David Christianson, Political Analyst, comments on the recently concluded 2017 World Economic Forum

‘Donald Trump is an uncertainty generating machine’

- Michael Porter, WEF 2017 (interviewed on Bloomberg Television)

The World Economic Forum (WEF) annual meeting in Davos is unique in the extent to which it brings top political and business decision-makers together. Since the first meeting in 1971, it has been branded as the ‘must attend’ conference, offering insights not available elsewhere. Indeed it often delivers, setting the tone and raising themes that the media will chew over for the rest of the year. This profile makes it especially galling for organisers that the 2017 event should be so comprehensively overshadowed by an event elsewhere – the assumption of office by Donald Trump’s government in the US. The decision makers gathered in Davos were reduced to a commentariat, trying to explain Trump’s election and the assertion of similarly nationalist politics in Europe.

If supporters of Trump, Brexit, le Pen and other political forces said to be representing an anti-globalisation backlash are indeed the embittered ‘losers’ of caricature, they must surely feel satisfaction at the way the rich and powerful are now forced to share the sense of irrelevance and helplessness they know so well. This serves too as a salutary reminder that global business is not simply about rational calculation; the arena is permeated too with less-than-tangible sentiments. Ray Dalio, founder and CEO of hedge fund Bridgewater Associates commented that ‘politics will have a bigger affect than it usually does’. While it doesn’t take a WEF meeting to show that sentiments have turned negative, the contrast between the concerns articulated in January 2016 (‘where will growth come from?’) with the much more fundamental uncertainty a year later (‘The global economy is broken’ – Andrew Liveris, CEO Dow Chemicals, WEF Davos 2017) is striking.

Trump’s anti-globalisation credentials were established on the campaign trail during the 2016 US presidential election. To distinguish himself from the globalist Hilary Clinton, Trump has made assertions and indeed promises, which if literally put into practice will take the US – and thus the global economy – back to a degree of protectionism not seen since before the Second World War. He has promised to withdraw from the Trans Pacific Partnership (TPP) – effectively the extension of the North American Free Trade Agreement (NAFTA) to nine other Pacific rim economies (but excluding China)[1] – and to initiate the process on ‘day one’. On NAFTA, he has threatened to withdraw entirely unless Mexico and Canada agree to reformulate the agreement.

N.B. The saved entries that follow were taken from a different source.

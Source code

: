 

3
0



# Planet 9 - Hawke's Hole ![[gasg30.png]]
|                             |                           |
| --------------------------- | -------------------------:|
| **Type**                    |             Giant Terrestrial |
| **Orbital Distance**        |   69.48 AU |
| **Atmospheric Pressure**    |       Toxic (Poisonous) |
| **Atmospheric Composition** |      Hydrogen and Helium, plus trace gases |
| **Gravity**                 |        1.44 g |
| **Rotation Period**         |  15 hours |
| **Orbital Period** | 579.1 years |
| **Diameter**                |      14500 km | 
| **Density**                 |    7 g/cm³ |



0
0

Trump’s rationale appears to be that these agreements have been implemented at the expense of his core support base, ordinary working class Americans.

This is a claim that is appropriately described as ‘populist’. It is also, as Michael Porter put it at WEF 2017, ‘simplistic’. Other Davos attendees pointed out that a great deal of what is known about Trump’s policies is known only through 140 word tweets made during the US election campaign and may represent rhetorical rather than substantive positions. This seems to be the view of Lloyd Blankfein, CEO of Goldman Sachs. ‘If Trump really is anti-trade, then I’m at odds with him’ said Blankfein in an interview with Bloomberg TV at Davos. ‘But if he’s saying “I want to renegotiate some of these trade deals to make them better for the US” … I’ll take that’, he explained. Blankfein clearly suggested the second interpretation was more likely. Using terms like ‘push back’ he implied his view was that Trump had initiated a tough process of renegotiating but not fundamentally challenging the terms of the international trading system. Goldman Sachs may be in a position to know as the bank has provided more appointees to the Trump’s administration than any other corporate (including new National Economic Council head Gary Cohn).

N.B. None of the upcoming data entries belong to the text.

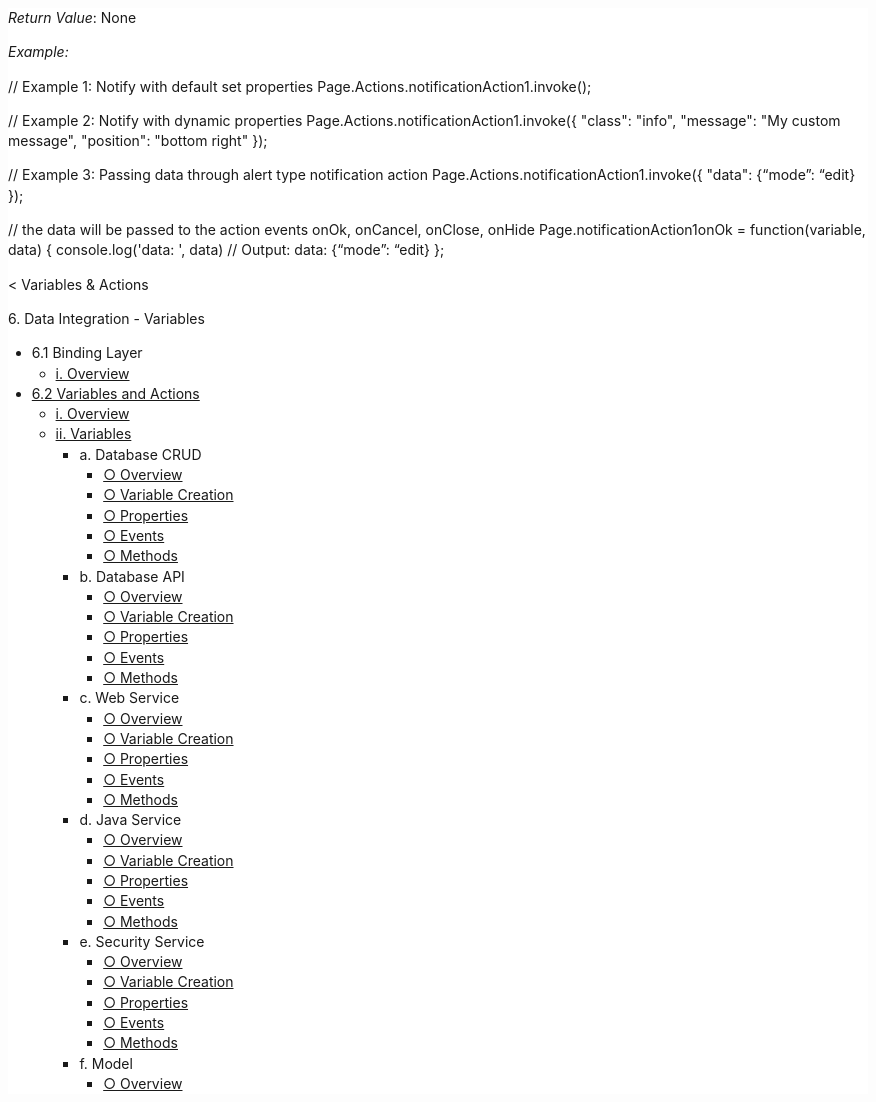 _Return Value_: None

_Example:_

// Example 1: Notify with default set properties
Page.Actions.notificationAction1.invoke();

// Example 2: Notify with dynamic properties
Page.Actions.notificationAction1.invoke({
    "class": "info",
    "message": "My custom message",
    "position": "bottom right"
});

// Example 3: Passing data through alert type notification action
Page.Actions.notificationAction1.invoke({
    "data": {“mode”: “edit}
});

// the data will be passed to the action events onOk, onCancel, onClose, onHide
Page.notificationAction1onOk = function(variable, data) {
    console.log('data: ', data)
    // Output:
    data: {“mode”: “edit}
};

< Variables & Actions

6\. Data Integration - Variables

- 6.1 Binding Layer
    - [i. Overview](/learn/app-development/variables/data-integration/)
- [6.2 Variables and Actions](/learn/app-development/variables/variables-actions/)
    - [i. Overview](/learn/app-development/variables/variables-actions/#)
    - [ii. Variables](/learn/app-development/variables/variables-actions/#variables)
        - a. Database CRUD
            - [○ Overview](/learn/app-development/variables/database-crud/)
            - [○ Variable Creation](/learn/app-development/variables/database-crud/#creation)
            - [○ Properties](/learn/app-development/variables/database-crud/#properties)
            - [○ Events](/learn/app-development/variables/database-crud/#events)
            - [○ Methods](/learn/app-development/variables/database-crud/#methods)
        - b. Database API
            - [○ Overview](/learn/app-development/variables/database-apis/)
            - [○ Variable Creation](/learn/app-development/variables/database-apis/#creation)
            - [○ Properties](/learn/app-development/variables/database-apis/#properties)
            - [○ Events](/learn/app-development/variables/database-apis/#events)
            - [○ Methods](/learn/app-development/variables/database-apis/#methods)
        - c. Web Service
            - [○ Overview](/learn/app-development/variables/web-service/)
            - [○ Variable Creation](/learn/app-development/variables/web-service/#creation)
            - [○ Properties](/learn/app-development/variables/web-service/#properties)
            - [○ Events](/learn/app-development/variables/web-service/#events)
            - [○ Methods](/learn/app-development/variables/web-service/#methods)
        - d. Java Service
            - [○ Overview](/learn/app-development/variables/java-services)
            - [○ Variable Creation](/learn/app-development/variables/java-services/#creation)
            - [○ Properties](/learn/app-development/variables/java-services/#properties)
            - [○ Events](/learn/app-development/variables/java-services/#events)
            - [○ Methods](/learn/app-development/variables/java-services/#methods)
        - e. Security Service
            - [○ Overview](/learn/app-development/variables/security-service/)
            - [○ Variable Creation](/learn/app-development/variables/security-service/#creation)
            - [○ Properties](/learn/app-development/variables/security-service/#properties)
            - [○ Events](/learn/app-development/variables/security-service/#events)
            - [○ Methods](/learn/app-development/variables/security-service/#methods)
        - f. Model
            - [○ Overview](/learn/app-development/variables/model-variable/)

The only prominent Trump appointee to attend WEF 2017 was a Davos regular, Skybridge Capital founder Anthony Scarmucci, named a week before Davos as an ‘assistant to the President’. Trump’s cabinet-level appointees are drawn from precisely the class that gather at the WEF – bankers and hedge fund managers, and the absence of many Trump insiders looks deliberate. Attending Davos could be seen as a betrayal of the populist movement that brought him to power. Scaramucci, effectively Trump’s ambassador to the WEF, was much in demand at the event. Describing his role as ‘translating Trump’, he argued that he sees Trump very differently to ‘the Davos crowd’. But his contributions boiled down to asserting that Trump was a defender of US citizens whose economic and occupational (upward) mobility had been compromised by globalisation. He gave little clarity on substantive policy issues other than to assert that Trump was ‘not an enemy of globalisation’ and sought ‘a strong bilateral relationship with China, not a trade war’.[2]

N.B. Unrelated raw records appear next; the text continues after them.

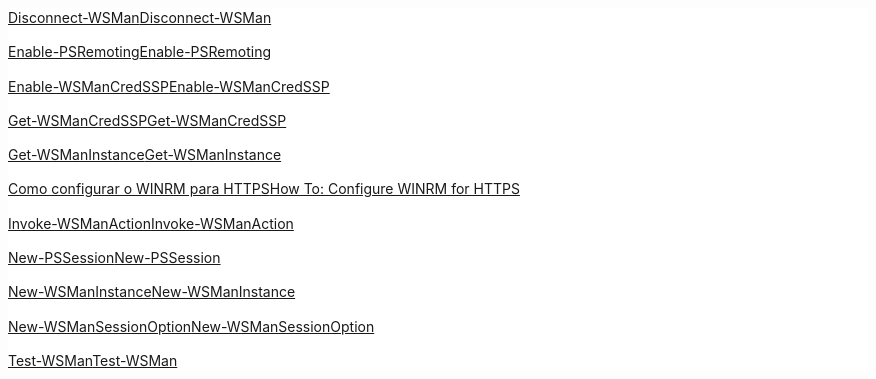 [<span data-ttu-id="95082-157">Disconnect-WSMan</span><span class="sxs-lookup"><span data-stu-id="95082-157">Disconnect-WSMan</span></span>](Disconnect-WSMan.md)

[<span data-ttu-id="95082-158">Enable-PSRemoting</span><span class="sxs-lookup"><span data-stu-id="95082-158">Enable-PSRemoting</span></span>](../Microsoft.PowerShell.Core/Enable-PSRemoting.md)

[<span data-ttu-id="95082-159">Enable-WSManCredSSP</span><span class="sxs-lookup"><span data-stu-id="95082-159">Enable-WSManCredSSP</span></span>](Enable-WSManCredSSP.md)

[<span data-ttu-id="95082-160">Get-WSManCredSSP</span><span class="sxs-lookup"><span data-stu-id="95082-160">Get-WSManCredSSP</span></span>](Get-WSManCredSSP.md)

[<span data-ttu-id="95082-161">Get-WSManInstance</span><span class="sxs-lookup"><span data-stu-id="95082-161">Get-WSManInstance</span></span>](Get-WSManInstance.md)

[<span data-ttu-id="95082-162">Como configurar o WINRM para HTTPS</span><span class="sxs-lookup"><span data-stu-id="95082-162">How To: Configure WINRM for HTTPS</span></span>](https://support.microsoft.com/help/2019527/how-to-configure-winrm-for-https)

[<span data-ttu-id="95082-163">Invoke-WSManAction</span><span class="sxs-lookup"><span data-stu-id="95082-163">Invoke-WSManAction</span></span>](Invoke-WSManAction.md)

[<span data-ttu-id="95082-164">New-PSSession</span><span class="sxs-lookup"><span data-stu-id="95082-164">New-PSSession</span></span>](../Microsoft.PowerShell.Core/New-PSSession.md)

[<span data-ttu-id="95082-165">New-WSManInstance</span><span class="sxs-lookup"><span data-stu-id="95082-165">New-WSManInstance</span></span>](New-WSManInstance.md)

[<span data-ttu-id="95082-166">New-WSManSessionOption</span><span class="sxs-lookup"><span data-stu-id="95082-166">New-WSManSessionOption</span></span>](New-WSManSessionOption.md)

[<span data-ttu-id="95082-167">Test-WSMan</span><span class="sxs-lookup"><span data-stu-id="95082-167">Test-WSMan</span></span>](Test-WSMan.md)

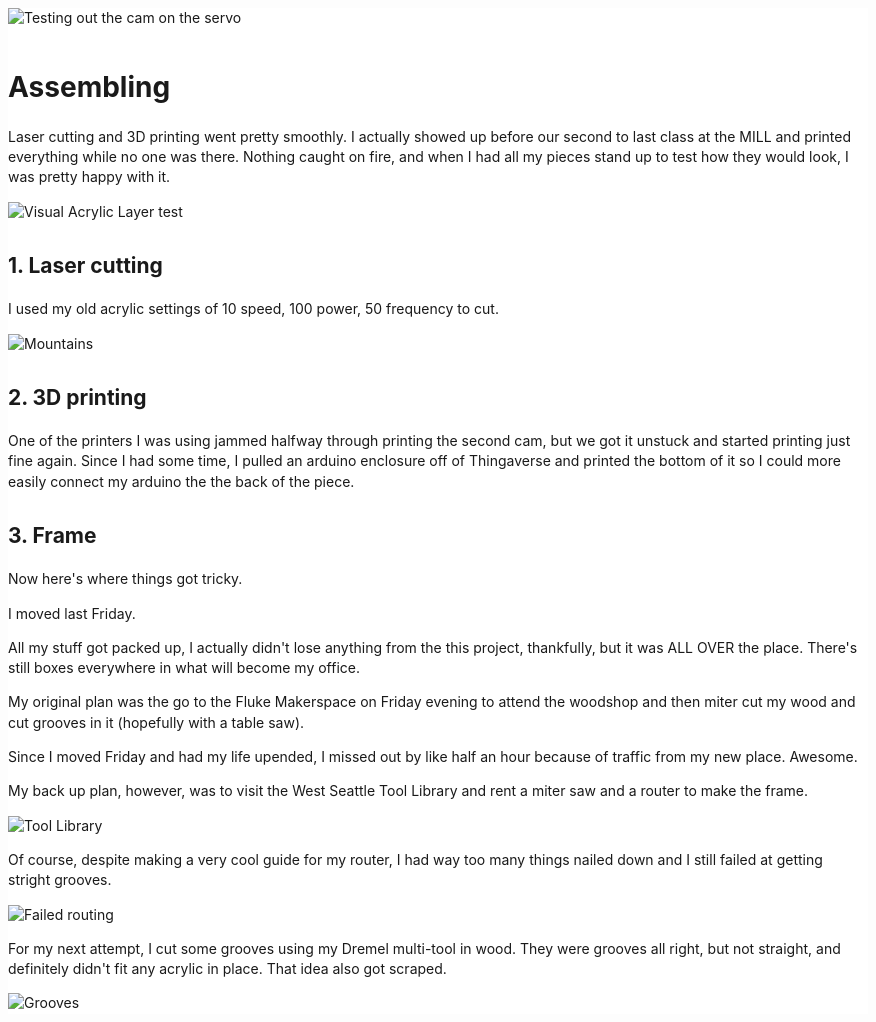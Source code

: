 ![Testing out the cam on the servo](assignment7/cam.gif)

# Assembling

Laser cutting and 3D printing went pretty smoothly. I actually showed up before our second to last class at the MILL and printed everything while no one was there. Nothing caught on fire, and when I had all my pieces stand up to test how they would look, I was pretty happy with it.

![Visual Acrylic Layer test](assignment7/testing-layers.JPG)

## 1. Laser cutting

I used my old acrylic settings of 10 speed, 100 power, 50 frequency to cut.

![Mountains](assignment7/laser-cut-mountains.JPG)

## 2. 3D printing

One of the printers I was using jammed halfway through printing the second cam, but we got it unstuck and started printing just fine again. Since I had some time, I pulled an arduino enclosure off of Thingaverse and printed the bottom of it so I could more easily connect my arduino the the back of the piece.

## 3. Frame

Now here's where things got tricky.

I moved last Friday.

All my stuff got packed up, I actually didn't lose anything from the this project, thankfully, but it was ALL OVER the place. There's still boxes everywhere in what will become my office.

My original plan was the go to the Fluke Makerspace on Friday evening to attend the woodshop and then miter cut my wood and cut grooves in it (hopefully with a table saw).

Since I moved Friday and had my life upended, I missed out by like half an hour because of traffic from my new place. Awesome.

My back up plan, however, was to visit the West Seattle Tool Library and rent a miter saw and a router to make the frame.

![Tool Library](assignment7/tool-library.JPG)

Of course, despite making a very cool guide for my router, I had way too many things nailed down and I still failed at getting stright grooves.

![Failed routing](assignment7/failed-routing.JPG)

For my next attempt, I cut some grooves using my Dremel multi-tool in wood. They were grooves all right, but not straight, and definitely didn't fit any acrylic in place. That idea also got scraped.

![Grooves](assignment7/grooves.JPG)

Others are less sanguine than Blankfein and Scaramucci. Commenting of Trump’s apparent espousal of a Two China policy (i.e. recognition of the sovereignty of both Taiwan and Mainland China) Bridgewater’s Dalio commented that ‘making this a big thing is not good’. One of Trump’s first acts after winning the election was to take a congratulatory phone call from Taiwanese President Tsai Ing-wen, the first formal contact between the two heads of state since 1979. Observing that issues like this are usually dealt with behind the scenes, Dalio observed that this raised the ‘face’ issue for (Mainland) China, makes compromise less likely and that it is ‘hard to see it as a smart decision’.

If WEF 2017 was the whole of the arena Donald Trump is contesting with China, the Davos event would have been a hands-down victory for the emerging Asian power. China Global Television Network (CGTN) carried the event almost continuously with frequent almost triumphalist remarks on the size of the Chinese delegation and the prominence of Chinese issues. President Xi Jinpeng – the first Chinese premier to attend the event – delivered what amounted to a keynote address on the opening day of the conference. In a much-remarked and extraordinary role reversal, his vigorous defence of globalisation and free trade seemed to be a direct rebuttal of Trump’s ideology, although the Chinese leader never mentioned the new US president by name.

Jinpeng said that trade protectionism was akin to ‘locking oneself in a dark room while at the same time depriving that room of light and air’. He argued that ‘no-one will emerge as the winner in a trade war’ and responded to Trump’s criticism that China’s success relied on currency manipulation.[3] ‘China has no intention to boost its trade competitiveness by devaluing the renminbi, still less will it launch a currency war’, he said. Some Davos attendees were less than impressed with Jinpeng’s avowed espousal of openness. German Ambassador to China, Michael Clauss, was among those who remarked that these assertions (of openness) had been made many times before and yet non-tariff obstacles to investment in China remain. Chinese dumping of steel, aluminium and solar panels were cited by participants as another indication of Chinese ambiguity.

Alongside the Chinese statement, an equally strong assertion of the virtues of globalisation and market capitalism came from British prime minister Theresa May on the second day of the event. May reiterated the main points of her 12-point ‘hard’ Brexit plan announced at Lancaster House the previous day. Asserting that the Brexit vote was ‘a vote for parliamentary sovereignty’, she claimed that it was also a mandate to ‘become even more globalist and internationalist’. Her government will be seeking a free trade agreement between Britain and Europe and ‘wants to emerge as a truly global Britain’, while asserting control over immigration from Europe. This, she asserted, is consistent with (Britain’s) profoundly internationalist history and culture. It means leaving the EU’s single market as that would mean ‘complying with the EU’s rules and regulations… without having a vote on what those rules and regulations are’.[4]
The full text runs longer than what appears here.